What Makes The GI-MAP Different?
As mentioned, culture techniques leave up to 50% of bacterial species virtually invisible. The novel DNA technique utilised by Diagnostic Solutions in the GI-MAP detects a comprehensive list of stool bacteria, viruses, fungi and parasites and their specificity and sensitivity data is available to view in their fully-referenced 26-page White Paper (download above).
Multiplex Polymerase Chain Reaction (PCR) vs. Culture Techniques
Multiplex PCR makes it possible to simultaneously detect many different organisms in one sample. The automated nature of this method minimises the chance for human error; indeed, this is the only FDA-cleared DNA test for gastrointestinal microbes and pathogens available.
Other stool tests on the market primarily rely on bacterial culture of the stool specimen.

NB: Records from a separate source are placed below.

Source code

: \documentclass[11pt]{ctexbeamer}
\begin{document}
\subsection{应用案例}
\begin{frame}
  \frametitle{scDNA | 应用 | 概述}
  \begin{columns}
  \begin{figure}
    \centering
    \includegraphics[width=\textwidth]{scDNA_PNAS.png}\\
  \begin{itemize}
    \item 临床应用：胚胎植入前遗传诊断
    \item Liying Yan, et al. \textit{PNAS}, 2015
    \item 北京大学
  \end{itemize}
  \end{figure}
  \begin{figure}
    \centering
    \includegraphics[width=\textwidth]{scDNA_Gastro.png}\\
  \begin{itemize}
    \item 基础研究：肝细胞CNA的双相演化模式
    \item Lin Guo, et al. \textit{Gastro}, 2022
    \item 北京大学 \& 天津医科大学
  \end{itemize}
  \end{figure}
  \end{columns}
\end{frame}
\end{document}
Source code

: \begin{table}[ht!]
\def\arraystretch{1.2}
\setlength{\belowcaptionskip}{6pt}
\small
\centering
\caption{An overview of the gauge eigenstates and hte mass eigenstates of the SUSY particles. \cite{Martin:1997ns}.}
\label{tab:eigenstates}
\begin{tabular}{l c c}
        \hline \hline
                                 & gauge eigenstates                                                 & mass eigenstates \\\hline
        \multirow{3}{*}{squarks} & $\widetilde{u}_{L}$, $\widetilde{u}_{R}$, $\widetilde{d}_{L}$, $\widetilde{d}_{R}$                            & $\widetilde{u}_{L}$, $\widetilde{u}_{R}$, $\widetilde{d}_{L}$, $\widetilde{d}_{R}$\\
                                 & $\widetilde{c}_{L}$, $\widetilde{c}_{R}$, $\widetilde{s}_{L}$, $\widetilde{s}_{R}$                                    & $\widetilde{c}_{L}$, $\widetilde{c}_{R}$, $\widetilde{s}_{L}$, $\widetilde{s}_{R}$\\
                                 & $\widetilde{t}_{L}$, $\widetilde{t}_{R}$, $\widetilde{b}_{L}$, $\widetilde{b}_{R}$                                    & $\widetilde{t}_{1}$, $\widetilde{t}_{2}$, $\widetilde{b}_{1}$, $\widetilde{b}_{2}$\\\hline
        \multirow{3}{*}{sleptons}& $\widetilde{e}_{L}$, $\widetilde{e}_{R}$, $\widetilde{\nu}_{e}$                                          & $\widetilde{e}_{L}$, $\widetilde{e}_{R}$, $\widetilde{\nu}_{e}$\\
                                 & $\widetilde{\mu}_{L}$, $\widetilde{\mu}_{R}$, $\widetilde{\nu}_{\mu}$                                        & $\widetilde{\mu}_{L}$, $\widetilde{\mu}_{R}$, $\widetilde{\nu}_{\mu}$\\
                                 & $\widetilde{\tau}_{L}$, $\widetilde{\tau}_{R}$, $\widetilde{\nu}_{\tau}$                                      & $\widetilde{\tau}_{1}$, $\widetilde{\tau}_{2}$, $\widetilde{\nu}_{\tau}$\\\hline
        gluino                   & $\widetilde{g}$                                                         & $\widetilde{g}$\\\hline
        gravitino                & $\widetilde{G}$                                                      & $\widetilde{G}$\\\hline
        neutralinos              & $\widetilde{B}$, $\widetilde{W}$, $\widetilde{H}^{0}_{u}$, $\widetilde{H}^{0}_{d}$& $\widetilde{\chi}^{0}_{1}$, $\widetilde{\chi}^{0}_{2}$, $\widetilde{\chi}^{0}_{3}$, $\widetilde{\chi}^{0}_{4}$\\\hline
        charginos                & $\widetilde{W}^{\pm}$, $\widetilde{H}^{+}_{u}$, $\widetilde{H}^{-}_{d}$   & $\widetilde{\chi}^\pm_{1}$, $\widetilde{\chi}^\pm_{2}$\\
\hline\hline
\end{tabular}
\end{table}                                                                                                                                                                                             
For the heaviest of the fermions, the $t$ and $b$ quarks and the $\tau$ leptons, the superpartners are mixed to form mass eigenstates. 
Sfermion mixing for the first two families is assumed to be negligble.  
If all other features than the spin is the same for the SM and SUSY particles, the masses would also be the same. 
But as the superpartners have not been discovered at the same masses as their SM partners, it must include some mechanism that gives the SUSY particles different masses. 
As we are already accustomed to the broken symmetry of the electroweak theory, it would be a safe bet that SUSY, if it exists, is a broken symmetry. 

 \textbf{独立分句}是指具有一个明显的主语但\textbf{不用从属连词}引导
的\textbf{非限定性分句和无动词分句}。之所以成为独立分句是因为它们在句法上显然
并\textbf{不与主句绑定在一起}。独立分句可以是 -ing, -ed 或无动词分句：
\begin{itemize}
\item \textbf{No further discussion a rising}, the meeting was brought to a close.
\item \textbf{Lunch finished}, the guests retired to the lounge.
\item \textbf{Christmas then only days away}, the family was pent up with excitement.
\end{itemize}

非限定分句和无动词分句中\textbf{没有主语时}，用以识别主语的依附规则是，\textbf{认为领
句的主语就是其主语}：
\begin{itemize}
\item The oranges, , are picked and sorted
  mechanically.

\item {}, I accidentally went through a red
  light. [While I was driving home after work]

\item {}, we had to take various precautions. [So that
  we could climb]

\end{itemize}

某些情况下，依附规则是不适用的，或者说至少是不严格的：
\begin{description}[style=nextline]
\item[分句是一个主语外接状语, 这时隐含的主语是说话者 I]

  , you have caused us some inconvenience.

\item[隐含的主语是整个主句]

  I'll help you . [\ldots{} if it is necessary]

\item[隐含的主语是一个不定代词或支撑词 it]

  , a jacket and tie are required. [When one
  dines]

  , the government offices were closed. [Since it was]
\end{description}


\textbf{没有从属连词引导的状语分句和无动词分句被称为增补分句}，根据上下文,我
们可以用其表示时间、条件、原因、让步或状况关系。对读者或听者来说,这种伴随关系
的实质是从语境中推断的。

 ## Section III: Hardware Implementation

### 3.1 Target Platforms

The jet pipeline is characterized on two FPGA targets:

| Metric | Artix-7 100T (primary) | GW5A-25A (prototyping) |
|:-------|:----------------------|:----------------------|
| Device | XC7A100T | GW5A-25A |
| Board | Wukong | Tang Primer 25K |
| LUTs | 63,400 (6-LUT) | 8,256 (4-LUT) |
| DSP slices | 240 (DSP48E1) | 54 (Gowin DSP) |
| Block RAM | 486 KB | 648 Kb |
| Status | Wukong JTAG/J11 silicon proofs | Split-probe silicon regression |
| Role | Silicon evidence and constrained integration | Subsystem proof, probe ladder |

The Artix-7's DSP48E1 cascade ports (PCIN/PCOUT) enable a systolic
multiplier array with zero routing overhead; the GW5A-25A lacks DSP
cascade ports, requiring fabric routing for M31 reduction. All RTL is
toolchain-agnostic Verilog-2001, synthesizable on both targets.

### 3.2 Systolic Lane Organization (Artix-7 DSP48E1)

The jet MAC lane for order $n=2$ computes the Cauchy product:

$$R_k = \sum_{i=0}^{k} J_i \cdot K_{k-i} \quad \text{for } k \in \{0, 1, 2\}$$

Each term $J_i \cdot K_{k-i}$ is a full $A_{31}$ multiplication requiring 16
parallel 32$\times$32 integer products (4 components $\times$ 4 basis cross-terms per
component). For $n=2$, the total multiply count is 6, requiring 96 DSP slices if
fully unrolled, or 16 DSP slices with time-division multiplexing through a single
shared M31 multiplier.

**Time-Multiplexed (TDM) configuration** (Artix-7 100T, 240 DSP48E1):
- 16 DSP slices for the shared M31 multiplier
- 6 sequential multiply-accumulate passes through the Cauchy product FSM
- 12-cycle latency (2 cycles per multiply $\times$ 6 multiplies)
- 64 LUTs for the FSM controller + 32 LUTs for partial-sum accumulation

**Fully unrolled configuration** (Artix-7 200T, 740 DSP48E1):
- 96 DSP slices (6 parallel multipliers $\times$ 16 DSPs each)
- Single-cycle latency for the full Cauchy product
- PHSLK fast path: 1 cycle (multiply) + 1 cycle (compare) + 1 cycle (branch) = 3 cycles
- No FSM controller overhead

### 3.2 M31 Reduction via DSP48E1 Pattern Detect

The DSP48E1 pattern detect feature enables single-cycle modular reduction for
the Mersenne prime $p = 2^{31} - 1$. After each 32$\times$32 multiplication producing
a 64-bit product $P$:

A limitation of this method is that only the organisms that grow can be identified, meaning anaerobic organisms and parasites that do not grow under routine culture conditions cannot be identified. This is particularly prevalent with anaerobes like Lactobacillus. Often results of 'NG' or '0+' are reported, but it obviously does not mean it is not present, just simply that it would not grow in the lab, which is also seen with many yeasts and fungi.
A further limitation comes with sensitivity and specificity. The GI-MAP reports many of the organisms as <dl (less than detectable limit). This means that there are less than 100 cells per gram for the organism. It does not mean that the stool sample was necessarily void of that organism, but most bacteria need to be present in higher numbers to cause dysbiosis or disease. In contrast, when culturing bacteria, if there is close to 100 cells per gram it could be reported as positive. This is because when streaking the agar plates, the sample is spread into 4 areas of the plate with slightly less sample in each. If there is growth into the 4th area, even of just a few cells, it is called 4+. Some samples may have 70 cells per gram, grow in the 4th quadrant and get reported as 4+ and others may have 10,000 cells per gram and they would also be 4+.
Hence, collection of stool specimens for DNA analysis most closely represents the actual microbial populations of the patient’s gastrointestinal tract at the time of collection versus culture based methods. This is why it is the methodology of choice for microbiome researchers and now - via Diagnostic Laboratory - to Functional and Integrative Medicine practitioners for better client outcomes.